WHAT YOU ARE ASKED TO DO
Write down each entry precisely as given.

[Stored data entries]

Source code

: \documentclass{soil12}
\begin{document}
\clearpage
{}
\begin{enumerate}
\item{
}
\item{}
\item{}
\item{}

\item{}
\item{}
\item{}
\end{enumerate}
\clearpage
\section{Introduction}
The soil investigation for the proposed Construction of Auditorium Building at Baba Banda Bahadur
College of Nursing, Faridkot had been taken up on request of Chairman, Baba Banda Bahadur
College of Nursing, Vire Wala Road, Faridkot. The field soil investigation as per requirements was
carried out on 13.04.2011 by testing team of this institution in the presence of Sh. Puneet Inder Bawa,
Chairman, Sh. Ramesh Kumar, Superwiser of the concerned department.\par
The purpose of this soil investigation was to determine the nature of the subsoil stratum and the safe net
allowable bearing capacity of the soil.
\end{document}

EXPECTED ANSWER
Source code

: \documentclass{soil12}
\begin{document}
\clearpage
{}
\begin{enumerate}
\item{
}
\item{}
\item{}
\item{}

\item{}
\item{}
\item{}
\end{enumerate}
\clearpage
\section{Introduction}
The soil investigation for the proposed Construction of Auditorium Building at Baba Banda Bahadur
College of Nursing, Faridkot had been taken up on request of Chairman, Baba Banda Bahadur
College of Nursing, Vire Wala Road, Faridkot. The field soil investigation as per requirements was
carried out on 13.04.2011 by testing team of this institution in the presence of Sh. Puneet Inder Bawa,
Chairman, Sh. Ramesh Kumar, Superwiser of the concerned department.\par
The purpose of this soil investigation was to determine the nature of the subsoil stratum and the safe net
allowable bearing capacity of the soil.
\end{document}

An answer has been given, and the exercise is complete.